Y resulta de calor insoportable por
asfixiante, asistir impotentes al avance también arrasador de un poder autoconsiderado
ungido por derecho natural, decidido al cambio por imposición, de la Historia,
las costumbres, las tradiciones, los valores y principios o la estructura de una
Nación, seguramente la más antigua de Europa. Parece querer imponer, orillando
la malla institucional del sistema, la necesidad de alcanzar sus fines sin
importar los medios, en puro maquiavelismo político. Como si la clave del poder
solo consistiera en cómo alcanzarlo y mantenerlo; dos principios del sanchismo,
es verdad, pero del que nunca olvidaremos su forma legal pero inmoral de instalarse
a través de una negra moción de censura. Como si la astucia fuera la identidad
de la moral; como si el engaño reiterado, chusco y desenfrenado fuera elemento
básico de la ética, cuando además va dirigido al sector más sensible, por desinformado
y poco formado del gentío. Como si los intereses propios fueran necesariamente
incompatibles con los generales.
La alianza del sanchismo con el
comunismo obedece, sin duda, a un plan bien trazado que delineó un felón
indigno llamado Zapatero, al que siguió Sanchez como alumno siniestro y aventajado,
como actor engreído, soberbio, amoral y peligrosísimo, un sicópata del poder a quien
corresponde llevar a buen puerto el proyecto, con los restos del otrora
socialismo democrático. A esa operación compleja y delicada, que recupera
odios, rencores, lucha de clases y enfrentamientos que parecían superados por
una larga Transición y una modernísima Constitución, se sumaron oportunistas desangradores
del Estado. Llámense independendistas vascos, liderados por elementos provenientes
del nazismo aranista y de las sacristías reaccionarias, sin nunca haber renunciado
a obtener privilegios contrarios a la marcha de la Historia, pero eso sí,
mientras, amparando y comprendiendo el genocidio etarra, ya presente en las
Instituciones, incluido el Congreso de los Diputados. O independentistas
catalanes que lograron no solo expulsar al Estado de su territorio, sino que le
dieron un golpe definitivo, por supuesto impune. Y un resto heterogéneo,
esencialmente en la extrema izquierda, salvo alguna comparsa que se afana en
definir su propia identidad, pero con valor oportunista para apoyar este
Gobierno de progreso y su minoría mayoritaria, en vía libre de
destrucción y autoritarismo por el camino del Decreto-Ley.
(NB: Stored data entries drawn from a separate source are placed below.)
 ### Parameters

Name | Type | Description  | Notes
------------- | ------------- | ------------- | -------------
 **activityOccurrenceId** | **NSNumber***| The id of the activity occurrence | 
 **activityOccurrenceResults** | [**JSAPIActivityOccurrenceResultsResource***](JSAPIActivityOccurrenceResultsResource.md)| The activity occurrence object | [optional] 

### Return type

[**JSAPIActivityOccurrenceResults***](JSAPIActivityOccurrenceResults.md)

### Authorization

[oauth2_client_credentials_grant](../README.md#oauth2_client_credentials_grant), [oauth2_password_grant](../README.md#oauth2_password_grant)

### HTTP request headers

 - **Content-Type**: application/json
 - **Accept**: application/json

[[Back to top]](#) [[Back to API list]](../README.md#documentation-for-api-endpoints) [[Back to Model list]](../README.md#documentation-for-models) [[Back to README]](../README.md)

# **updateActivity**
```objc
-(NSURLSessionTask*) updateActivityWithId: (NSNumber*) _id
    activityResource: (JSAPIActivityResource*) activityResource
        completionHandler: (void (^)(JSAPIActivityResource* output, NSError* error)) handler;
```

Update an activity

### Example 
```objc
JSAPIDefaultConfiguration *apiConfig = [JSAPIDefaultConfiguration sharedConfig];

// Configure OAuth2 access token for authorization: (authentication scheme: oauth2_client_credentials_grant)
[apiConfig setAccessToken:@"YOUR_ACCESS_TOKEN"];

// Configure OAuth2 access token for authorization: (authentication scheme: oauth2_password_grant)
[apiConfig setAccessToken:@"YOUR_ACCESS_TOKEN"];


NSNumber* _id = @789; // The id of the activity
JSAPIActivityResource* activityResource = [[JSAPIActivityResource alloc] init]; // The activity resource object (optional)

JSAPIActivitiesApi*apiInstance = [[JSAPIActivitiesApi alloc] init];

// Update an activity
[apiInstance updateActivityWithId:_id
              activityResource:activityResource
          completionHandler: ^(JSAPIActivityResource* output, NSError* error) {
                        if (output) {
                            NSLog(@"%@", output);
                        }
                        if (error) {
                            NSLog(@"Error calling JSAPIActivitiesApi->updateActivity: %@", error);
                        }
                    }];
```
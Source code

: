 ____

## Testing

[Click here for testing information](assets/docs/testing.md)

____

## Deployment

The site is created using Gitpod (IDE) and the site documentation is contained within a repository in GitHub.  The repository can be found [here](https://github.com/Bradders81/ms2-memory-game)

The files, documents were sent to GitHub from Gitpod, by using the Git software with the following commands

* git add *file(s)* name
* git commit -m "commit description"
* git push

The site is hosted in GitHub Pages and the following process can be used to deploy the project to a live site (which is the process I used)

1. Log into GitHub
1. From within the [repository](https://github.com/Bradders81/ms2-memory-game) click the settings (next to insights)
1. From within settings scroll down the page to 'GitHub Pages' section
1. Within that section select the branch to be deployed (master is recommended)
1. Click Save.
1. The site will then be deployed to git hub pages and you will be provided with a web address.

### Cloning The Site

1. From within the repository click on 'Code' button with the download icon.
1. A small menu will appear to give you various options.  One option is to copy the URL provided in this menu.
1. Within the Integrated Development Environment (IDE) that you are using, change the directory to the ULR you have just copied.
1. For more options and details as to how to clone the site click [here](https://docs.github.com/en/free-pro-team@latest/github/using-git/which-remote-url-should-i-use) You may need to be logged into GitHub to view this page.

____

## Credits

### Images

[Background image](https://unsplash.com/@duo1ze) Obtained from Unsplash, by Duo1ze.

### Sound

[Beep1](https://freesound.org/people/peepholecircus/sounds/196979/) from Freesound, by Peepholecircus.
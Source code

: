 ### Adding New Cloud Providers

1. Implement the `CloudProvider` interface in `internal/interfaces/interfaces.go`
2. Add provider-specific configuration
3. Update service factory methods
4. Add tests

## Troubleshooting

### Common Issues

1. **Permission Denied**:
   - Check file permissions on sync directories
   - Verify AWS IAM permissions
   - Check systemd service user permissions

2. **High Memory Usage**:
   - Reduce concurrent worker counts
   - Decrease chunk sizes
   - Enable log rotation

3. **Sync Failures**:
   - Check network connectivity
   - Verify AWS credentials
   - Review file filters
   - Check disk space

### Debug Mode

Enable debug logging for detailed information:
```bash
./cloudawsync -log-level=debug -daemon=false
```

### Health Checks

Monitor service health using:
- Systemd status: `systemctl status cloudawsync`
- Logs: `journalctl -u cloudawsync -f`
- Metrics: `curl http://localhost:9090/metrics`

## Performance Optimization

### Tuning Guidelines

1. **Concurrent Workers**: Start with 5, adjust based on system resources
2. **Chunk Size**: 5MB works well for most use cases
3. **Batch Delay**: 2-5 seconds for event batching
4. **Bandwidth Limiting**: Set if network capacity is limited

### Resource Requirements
Es cierto que, en estos límites de
la democracia liberal, ya no quedan partidos de masas representantes de
intereses globales identificados según grupos sociales. Ahora, los partidos que
funcionan en el sistema europeo son más bien agencias electorales, más cercanos
a los grandes partidos norteamericanos. Al menos en España están
desideologizados, confeccionando programas electorales donde nada se programa,
limitándose a contener ideas generales, casi transversales y donde los
electores o votantes saben de antemano no se difunden con compromiso de
cumplimiento. Así pues, en la democracia representativa, parlamentaria y
constitucional del 78, sobre todo a partir de 2004, la ideología – salvo para
el comunismo- carece prácticamente de sustancia y significado. Ideología que
queda sustituida por la imagen del líder, elaborada por laboratorio y rellenada
en su retórica por el trabajo de expertos.
Esto
queda perfectamente resaltado en el dibujo del sanchismo, donde su ideología de
la que carece sería menos importante que la imagen del líder, cultivada hasta
la saciedad por un aparato propagandístico que ya hubiese deseado el
franquismo. No hay pues ideología sino líder; no hay información sino
propaganda; no hay verdad que defender sino apariencia que representar; no hay
separación de poderes, sino variedad de funciones; no hay Nación, patria común
e indivisible de todos los españoles, sino una nación de naciones. Pero
mantiene una coalición con el comunismo, donde hasta la imagen del líder está
fuera de su tiempo, en contrapunto ideal de Sanchez. Un comunismo casposo y
cavernario en su ideología, comandado por un tuercebotas insolente, agitador callejero,
zarrapastroso, impresentable en su aspecto, incluso ante los higienizados Comités
Centrales de China, Corea del Norte o Venezuela. Pero entre uno y otro
dejarán España y a sus clases medias, que fueron sustrato indispensable del
cambio a la democracia, en el límite de la pobreza con un régimen autoritario
ajeno al progreso y la libertad. Son reflexiones algo penosas en un verano
asfixiante, añorante de un pasado mejor que el futuro, al que este descarado llama
nueva normalidad.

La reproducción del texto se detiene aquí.